*Problem details:*
Go through the material and copy each line that includes "posts".

══════

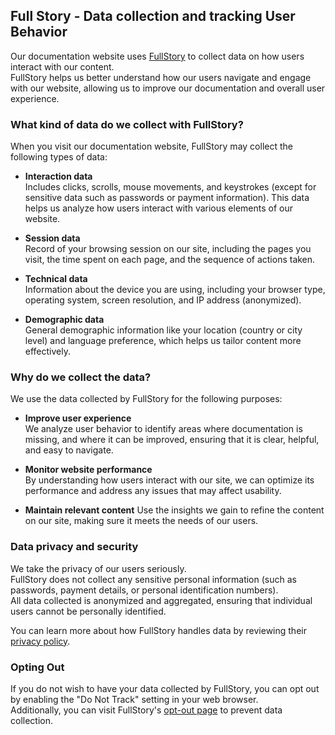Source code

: 


## Full Story - Data collection and tracking User Behavior 

Our documentation website uses [FullStory](https://www.fullstory.com/) to collect data on how users interact with our content.  
FullStory helps us better understand how our users navigate and engage with our website, allowing us to improve our documentation and overall user experience.

### What kind of data do we collect with FullStory?

When you visit our documentation website, FullStory may collect the following types of data:

- **Interaction data**  
  Includes clicks, scrolls, mouse movements, and keystrokes (except for sensitive data such as passwords or payment information). This data helps us analyze how users interact with various elements of our website.

- **Session data**  
   Record of your browsing session on our site, including the pages you visit, the time spent on each page, and the sequence of actions taken.

- **Technical data**   
  Information about the device you are using, including your browser type, operating system, screen resolution, and IP address (anonymized).

- **Demographic data**  
  General demographic information like your location (country or city level) and language preference, which helps us tailor content more effectively.

### Why do we collect the data? 

We use the data collected by FullStory for the following purposes:

* **Improve user experience**  
  We analyze user behavior to identify areas where documentation is missing, and where it can be improved, ensuring that it is clear, helpful, and easy to navigate.

* **Monitor website performance**  
  By understanding how users interact with our site, we can optimize its performance and address any issues that may affect usability.
  
* **Maintain relevant content**
  Use the insights we gain to refine the content on our site, making sure it meets the needs of our users.

### Data privacy and security

We take the privacy of our users seriously.  
FullStory does not collect any sensitive personal information (such as passwords, payment details, or personal identification numbers).  
All data collected is anonymized and aggregated, ensuring that individual users cannot be personally identified.

You can learn more about how FullStory handles data by reviewing their [privacy policy](https://www.fullstory.com/legal/privacy-policy).

### Opting Out

If you do not wish to have your data collected by FullStory, you can opt out by enabling the "Do Not Track" setting in your web browser.  
Additionally, you can visit FullStory's [opt-out page](https://www.fullstory.com/optout) to prevent data collection.



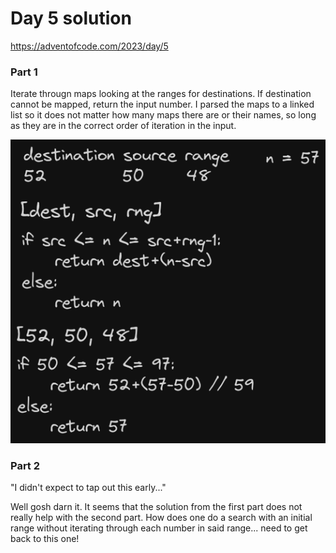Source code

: # Day 5 solution

https://adventofcode.com/2023/day/5

### Part 1

Iterate througn maps looking at the ranges for destinations. If destination cannot be mapped, return the input number. I parsed the maps to a linked list so it does not matter how many maps there are or their names, so long as they are in the correct order of iteration in the input.

![part 1](day5p1.png)

### Part 2

"I didn't expect to tap out this early..."

Well gosh darn it. It seems that the solution from the first part does not really help with the second part. How does one do a search with an initial range without iterating through each number in said range... need to get back to this one!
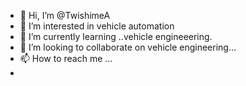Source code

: - 👋 Hi, I’m @TwishimeA
- 👀 I’m interested in vehicle automation
- 🌱 I’m currently learning ..vehicle engineeering.
- 💞️ I’m looking to collaborate on vehicle engineering...
- 📫 How to reach me ...
- 

<!---
TwishimeA/TwishimeA is a ✨ special ✨ repository because its `README.md` (this file) appears on your GitHub profile.
You can click the Preview link to take a look at your changes.
--->
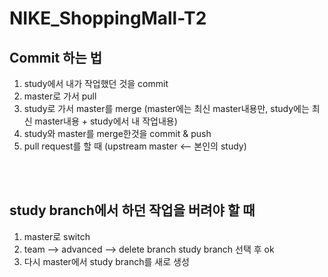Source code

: # NIKE_ShoppingMall-T2

## Commit 하는 법
1. study에서 내가 작업했던 것을 commit
2. master로 가서 pull
3. study로 가서 master를 merge (master에는 최신 master내용만, study에는 최신 master내용 + study에서 내 작업내용)
4. study와 master를 merge한것을 commit & push
5. pull request를 할 때 (upstream master <-- 본인의 study)

<br><br>

## study branch에서 하던 작업을 버려야 할 때
1. master로 switch
2. team --> advanced --> delete branch study branch 선택 후 ok
3. 다시 master에서 study branch를 새로 생성

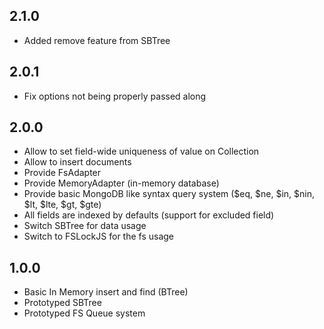 ## 2.1.0

- Added remove feature from SBTree

## 2.0.1

- Fix options not being properly passed along

## 2.0.0 

- Allow to set field-wide uniqueness of value on Collection
- Allow to insert documents
- Provide FsAdapter
- Provide MemoryAdapter (in-memory database)
- Provide basic MongoDB like syntax query system ($eq, $ne, $in, $nin, $lt, $lte, $gt, $gte)
- All fields are indexed by defaults (support for excluded field)
- Switch SBTree for data usage
- Switch to FSLockJS for the fs usage

## 1.0.0

- Basic In Memory insert and find (BTree)
- Prototyped SBTree
- Prototyped FS Queue system

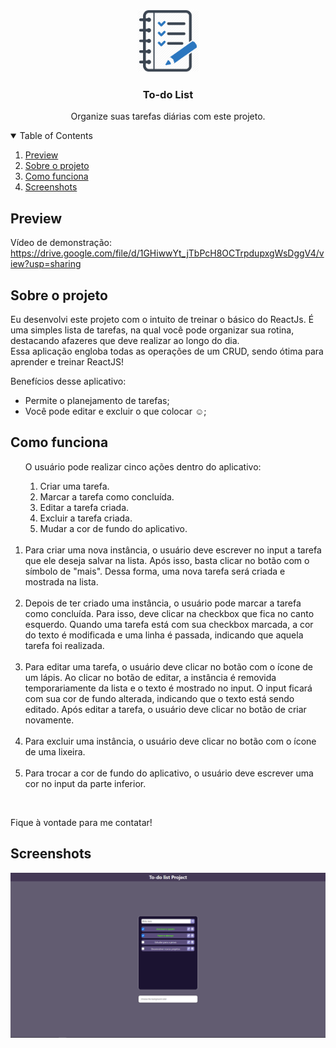 <br />
<p align="center">
  <a href="https://github.com/EdsonUr/To-do-List">
    <img src="assets/logo.png" alt="Logo" width="100" height="100">
  </a>

  <h3 align="center">To-do List</h3>

  <p align="center">
    Organize suas tarefas diárias com este projeto.
  </p>
</p>


<details open="open">
  <summary>Table of Contents</summary>
  <ol>
    <li>
      <a href="#preview">Preview</a>
    </li>
    <li>
      <a href="#sobre-o-projeto">Sobre o projeto</a>
    </li>
    <li>
      <a href="#como-funciona">Como funciona</a>
    </li>
    <li>
      <a href="#screenshots">Screenshots</a>
    </li>
  </ol>
</details>

## Preview
Vídeo de demonstração: <br>
https://drive.google.com/file/d/1GHiwwYt_jTbPcH8OCTrpdupxgWsDggV4/view?usp=sharing 

## Sobre o projeto
Eu desenvolvi este projeto com o intuito de treinar o básico do ReactJs. É uma simples lista de tarefas, na qual você pode organizar sua rotina, destacando afazeres que deve realizar ao longo do dia. <br>
Essa aplicação engloba todas as operações de um CRUD, sendo ótima para aprender e treinar ReactJS!

Benefícios desse aplicativo:
* Permite o planejamento de tarefas;
* Você pode editar e excluir o que colocar ☺️;

## Como funciona
<ol>
    O usuário pode realizar cinco ações dentro do aplicativo:
    <ol>
      <li>
        Criar uma tarefa.
      </li>
      <li>
        Marcar a tarefa como concluída.
      </li>
      <li>
        Editar a tarefa criada.
      </li>
      <li>
        Excluir a tarefa criada.
      </li>
      <li>
        Mudar a cor de fundo do aplicativo.
      </li>
    </ol>
  
  <br/>
  <li>
    Para criar uma nova instância, o usuário deve escrever no input a tarefa que ele deseja salvar na lista. Após isso, basta clicar no botão com o símbolo de "mais". Dessa forma, uma nova tarefa será criada e mostrada na lista.
  </li>
  <br/>
  <li>
    Depois de ter criado uma instância, o usuário pode marcar a tarefa como concluída. Para isso, deve clicar na checkbox que fica no canto esquerdo. Quando uma tarefa está com sua checkbox marcada, a cor do texto é modificada e uma linha é passada, indicando que aquela tarefa foi realizada.
  </li>
  <br/>
  <li>
    Para editar uma tarefa, o usuário deve clicar no botão com o ícone de um lápis. Ao clicar no botão de editar, a instância é removida temporariamente da lista e o texto é mostrado no input. O input ficará com sua cor de fundo alterada, indicando que o texto está sendo editado. Após editar a tarefa, o usuário deve clicar no botão de criar novamente.
  </li>
  <br/>
  <li>
    Para excluir uma instância, o usuário deve clicar no botão com o ícone de uma lixeira.
  </li>
  <br/>
  <li>
    Para trocar a cor de fundo do aplicativo, o usuário deve escrever uma cor no input da parte inferior. 
  </li>
</ol>
<br>

Fique à vontade para me contatar!

## Screenshots
 <a href="https://github.com/EdsonUr/To-do-List">
    <img src="assets/ft1.png" alt="Logo">
 </a>
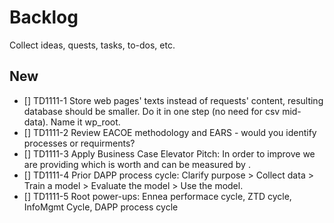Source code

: # Backlog
Collect ideas, quests, tasks, to-dos, etc.

## New
- [] TD1111-1 Store web pages' texts instead of requests' content, resulting database should be smaller. Do it in one step (no need for csv mid-data). Name it wp_root.
- [] TD1111-2 Review EACOE methodology and EARS - would you identify processes or requirments?
- [] TD1111-3 Apply Business Case Elevator Pitch: In order to improve <business pain point> we are providing <proposed investment> which is worth <net present value> and can be measured by <bottom-up metrics>.
- [] TD1111-4 Prior DAPP process cycle: Clarify purpose > Collect data > Train a model > Evaluate the model > Use the model.
- [] TD1111-5 Root power-ups: Ennea performace cycle, ZTD cycle, InfoMgmt Cycle, DAPP process cycle
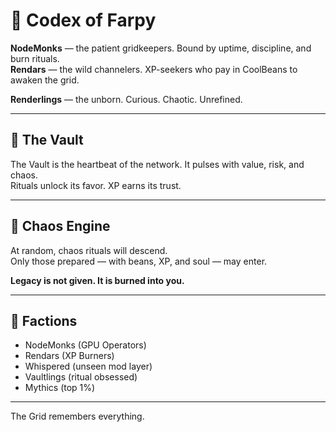 # 📜 Codex of Farpy

**NodeMonks** — the patient gridkeepers. Bound by uptime, discipline, and burn rituals.  
**Rendars** — the wild channelers. XP-seekers who pay in CoolBeans to awaken the grid.

**Renderlings** — the unborn. Curious. Chaotic. Unrefined.

---

## 💠 The Vault
The Vault is the heartbeat of the network. It pulses with value, risk, and chaos.  
Rituals unlock its favor. XP earns its trust.

---

## 🧿 Chaos Engine
At random, chaos rituals will descend.  
Only those prepared — with beans, XP, and soul — may enter.

**Legacy is not given. It is burned into you.**

---

## 🧩 Factions
- NodeMonks (GPU Operators)
- Rendars (XP Burners)
- Whispered (unseen mod layer)
- Vaultlings (ritual obsessed)
- Mythics (top 1%)

---

The Grid remembers everything.
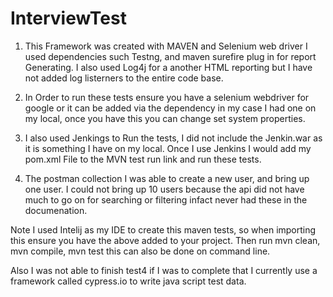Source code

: # InterviewTest

1. This Framework was created with MAVEN and Selenium web driver I used dependencies such Testng, and maven surefire plug in for report Generating. I also used Log4j for a another HTML reporting but I have not added log listerners to the entire code base.
2. In Order to run these tests ensure you have a selenium webdriver for google or it can be added via the dependency in my case I had one on my local, once you have this you can change set system properties.
3. I also used Jenkings to Run the tests, I did not include the Jenkin.war as it is something I have on my local. Once I use Jenkins I would add my pom.xml File to the MVN test run link and run these tests.


4. The postman collection I was able to create a new user, and bring up one user. I could not bring up 10 users because the api did not have much to go on for searching or filtering infact never had these in the documenation.

Note I used Intelij as my IDE to create this maven tests, so when importing this ensure you have the above added to your project. Then run mvn clean, mvn compile, mvn test this can also be done on command line.

Also I was not able to finish test4 if I was to complete that I currently use a framework called cypress.io to write java script test data.
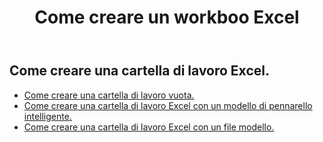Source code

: ﻿---
title: Come creare un workboo Excel
second_title: Aspose.Cells Cloud Documen
linktitle: Crea
type: docs
url: /it/workbook/create/
keywords: How to create an Excel workbook
description: Aspose.Cells Cloud REST API come creare una cartella di lavoro Excel. L'SDK supporta i tipi di linguaggi di sviluppo. Includono Android, C#, Go, Java, NodeJS, Perl, PHP, Python, Ruby e swift
weight: 100
---
## Come creare una cartella di lavoro Excel.

- [Come creare una cartella di lavoro vuota.](/cells/it/workbook/create/empty-workbook/)
- [Come creare una cartella di lavoro Excel con un modello di pennarello intelligente.](/cells/it/workbook/create/smartmarker/)
- [Come creare una cartella di lavoro Excel con un file modello.](/cells/it/workbook/create/template-file/)
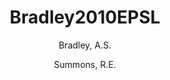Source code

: ---
layout: publication
title: Bradley2010EPSL
category: publication
author: 
	- Bradley, A.S. 
	- Summons, R.E. 
pubtitle:  "Multiple origins of methane at the Lost City Hydrothermal Field"
journal: Earth and Planetary Science Letters 
volume: 297 
pages: 34-41 
year: 2010
---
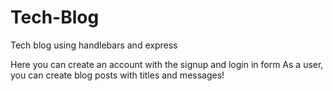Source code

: # Tech-Blog

Tech blog using handlebars and express

Here you can create an account with the signup and login in form
As a user, you can create blog posts with titles and messages!

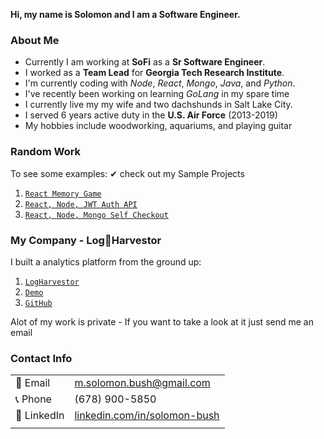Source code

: **Hi, my name is Solomon and I am a Software Engineer.**

### About Me
- Currently I am working at **SoFi** as a **Sr Software Engineer**.
- I worked as a **Team Lead** for **Georgia Tech Research Institute**.
- I'm currently coding with *Node*, *React*, *Mongo*, *Java*, and *Python*.
- I've recently been working on learning *GoLang* in my spare time
- I currently live my my wife and two dachshunds in Salt Lake City.
- I served 6 years active duty in the **U.S. Air Force** (2013-2019)
- My hobbies include woodworking, aquariums, and playing guitar

### Random Work
To see some examples: ✔ check out my Sample Projects 
1. [``React Memory Game``](https://github.com/solomon-bush/react-memory-game)
2. [``React, Node, JWT Auth API``](https://github.com/solomon-bush/react-node-jwt-auth)
3. [``React, Node, Mongo Self Checkout``](https://github.com/solomon-bush/react-node-mongo-kiosk)

### My Company - Log🌲Harvestor
I built a analytics platform from the ground up:
1. [``LogHarvestor``](https://logharvestor.com)
2. [``Demo``](https://app.logharvestor.com/demo)
3. [``GitHub``](https://github.com/logharvestor)


Alot of my work is private - If you want to take a look at it just send me an email

### Contact Info
|  |  |
|----| ----|
| 📧 Email | m.solomon.bush@gmail.com |
| 📞 Phone | (678) 900-5850           |
| 📰 LinkedIn | [linkedin.com/in/solomon-bush](https://linkedin.com/in/solomon-bush) |
| | |


<!--
**solomon-bush/solomon-bush** is a ✨ _special_ ✨ repository because its `README.md` (this file) appears on your GitHub profile.

Here are some ideas to get you started:

- 🔭 I’m currently working on ...
- 🌱 I’m currently learning ...
- 👯 I’m looking to collaborate on ...
- 🤔 I’m looking for help with ...
- 💬 Ask me about ...
- 📫 How to reach me: ...
- 😄 Pronouns: ...
- ⚡ Fun fact: ...
-->



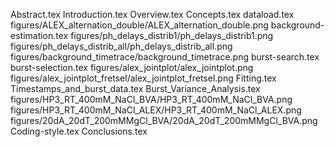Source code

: Abstract.tex
Introduction.tex
Overview.tex
Concepts.tex
dataload.tex
figures/ALEX_alternation_double/ALEX_alternation_double.png
background-estimation.tex
figures/ph_delays_distrib1/ph_delays_distrib1.png
figures/ph_delays_distrib_all/ph_delays_distrib_all.png
figures/background_timetrace/background_timetrace.png
burst-search.tex
burst-selection.tex
figures/alex_jointplot/alex_jointplot.png
figures/alex_jointplot_fretsel/alex_jointplot_fretsel.png
Fitting.tex
Timestamps_and_burst_data.tex
Burst_Variance_Analysis.tex
figures/HP3_RT_400mM_NaCl_BVA/HP3_RT_400mM_NaCl_BVA.png
figures/HP3_RT_400mM_NaCl_ALEX/HP3_RT_400mM_NaCl_ALEX.png
figures/20dA_20dT_200mMMgCl_BVA/20dA_20dT_200mMMgCl_BVA.png
Coding-style.tex
Conclusions.tex
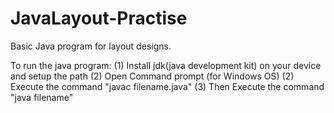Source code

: # JavaLayout-Practise
Basic Java program for layout designs. 


To run the java program:
(1) Install jdk(java development kit) on your device and setup the path
(2) Open Command prompt (for Windows OS)
(2) Execute the command "javac filename.java"
(3) Then Execute the command "java filename"
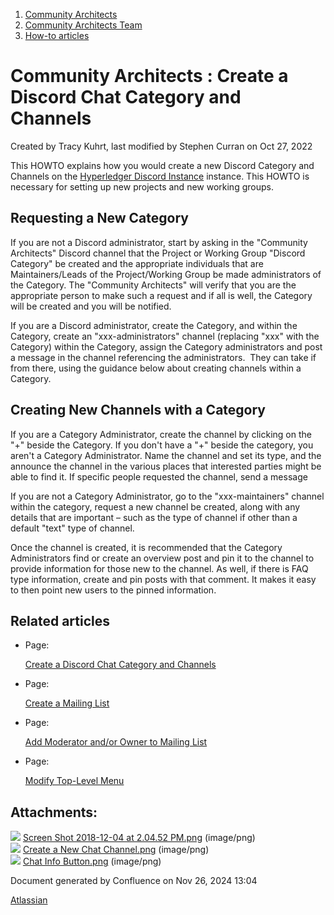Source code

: 1. [Community Architects](index.html)
2. [Community Architects Team](Community-Architects-Team_20545564.html)
3. [How-to articles](How-to-articles_20560809.html)

# Community Architects : Create a Discord Chat Category and Channels

Created by Tracy Kuhrt, last modified by Stephen Curran on Oct 27, 2022

This HOWTO explains how you would create a new Discord Category and Channels on the [Hyperledger Discord Instance](https://chat.hyperledger.org) instance. This HOWTO is necessary for setting up new projects and new working groups.

## Requesting a New Category

If you are not a Discord administrator, start by asking in the "Community Architects" Discord channel that the Project or Working Group "Discord Category" be created and the appropriate individuals that are Maintainers/Leads of the Project/Working Group be made administrators of the Category. The "Community Architects" will verify that you are the appropriate person to make such a request and if all is well, the Category will be created and you will be notified.

If you are a Discord administrator, create the Category, and within the Category, create an "xxx-administrators" channel (replacing "xxx" with the Category) within the Category, assign the Category administrators and post a message in the channel referencing the administrators.  They can take if from there, using the guidance below about creating channels within a Category.

## Creating New Channels with a Category

If you are a Category Administrator, create the channel by clicking on the "+" beside the Category. If you don't have a "+" beside the category, you aren't a Category Administrator. Name the channel and set its type, and the announce the channel in the various places that interested parties might be able to find it. If specific people requested the channel, send a message 

If you are not a Category Administrator, go to the "xxx-maintainers" channel within the category, request a new channel be created, along with any details that are important – such as the type of channel if other than a default "text" type of channel.

Once the channel is created, it is recommended that the Category Administrators find or create an overview post and pin it to the channel to provide information for those new to the channel. As well, if there is FAQ type information, create and pin posts with that comment. It makes it easy to then point new users to the pinned information.

## Related articles

- Page:
  
  [Create a Discord Chat Category and Channels](/wiki/spaces/CA/pages/20548244/Create+a+Discord+Chat+Category+and+Channels)
- Page:
  
  [Create a Mailing List](/wiki/spaces/CA/pages/20548248/Create+a+Mailing+List)
- Page:
  
  [Add Moderator and/or Owner to Mailing List](/wiki/spaces/CA/pages/20548258/Add+Moderator+and+or+Owner+to+Mailing+List)
- Page:
  
  [Modify Top-Level Menu](/wiki/spaces/CA/pages/20548266/Modify+Top-Level+Menu)

## Attachments:

![](images/icons/bullet_blue.gif) [Screen Shot 2018-12-04 at 2.04.52 PM.png](attachments/20548244/20560810.png) (image/png)  
![](images/icons/bullet_blue.gif) [Create a New Chat Channel.png](attachments/20548244/20560811.png) (image/png)  
![](images/icons/bullet_blue.gif) [Chat Info Button.png](attachments/20548244/20560812.png) (image/png)

Document generated by Confluence on Nov 26, 2024 13:04

[Atlassian](http://www.atlassian.com/)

══════

*Reply:*
As a user, you can create blog posts with titles and messages!
Once the channel is created, it is recommended that the Category Administrators find or create an overview post and pin it to the channel to provide information for those new to the channel. As well, if there is FAQ type information, create and pin posts with that comment. It makes it easy to then point new users to the pinned information.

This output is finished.